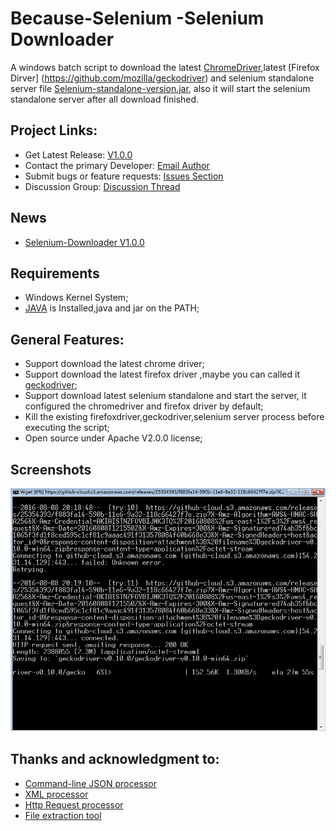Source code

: # Because-Selenium -Selenium Downloader

A windows batch script to download the latest [ChromeDriver](https://sites.google.com/a/chromium.org/chromedriver/),latest [Firefox Dirver] (https://github.com/mozilla/geckodriver) and selenium standalone server file [Selenium-standalone-version.jar](https://selenium-release.storage.googleapis.com/index.html), also it will start the selenium standalone server after all download finished.

## Project Links:
* Get Latest Release: [V1.0.0](https://github.com/becausetesting/becausetesting-selenium/releases/latest)
* Contact the primary Developer: [Email Author](mailto:alterhu2020@gmail.com)
* Submit bugs or feature requests: [Issues Section](https://github.com/becausetesting/becausetesting-selenium/issues)
* Discussion Group: [Discussion Thread](https://github.com/becausetesting/becausetesting-selenium/pulls)

## News
* [Selenium-Downloader V1.0.0](https://github.com/becausetesting/becausetesting-selenium/releases/tag/V1.0.0)

## Requirements
* Windows Kernel System;
* [JAVA](http://www.oracle.com/technetwork/java/javase/downloads/index.html) is Installed,java and jar on the PATH;

## General Features:
* Support download the latest chrome driver;
* Support download the latest firefox driver ,maybe you can called it [geckodriver](https://github.com/mozilla/geckodriver);
* Support download latest selenium standalone and start the server, it configured the chromedriver and firefox driver by default;
* Kill the existing firefoxdriver,geckodriver,selenium server process before executing the script;
* Open source under Apache V2.0.0 license;

## Screenshots

![Screenshots ](/Site/ScreenShots/BatchFile.png?raw=true "")


  
    
## Thanks and acknowledgment to:

* [Command-line JSON processor](https://github.com/stedolan/jq)  
* [XML processor](http://xmlstar.sourceforge.net/)
* [Http Request processor](https://www.gnu.org/software/wget/)
* [File extraction tool](http://www.7-zip.org/download.html)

================

The answer must be a single number: how many lines of the records contain the string "processor".

3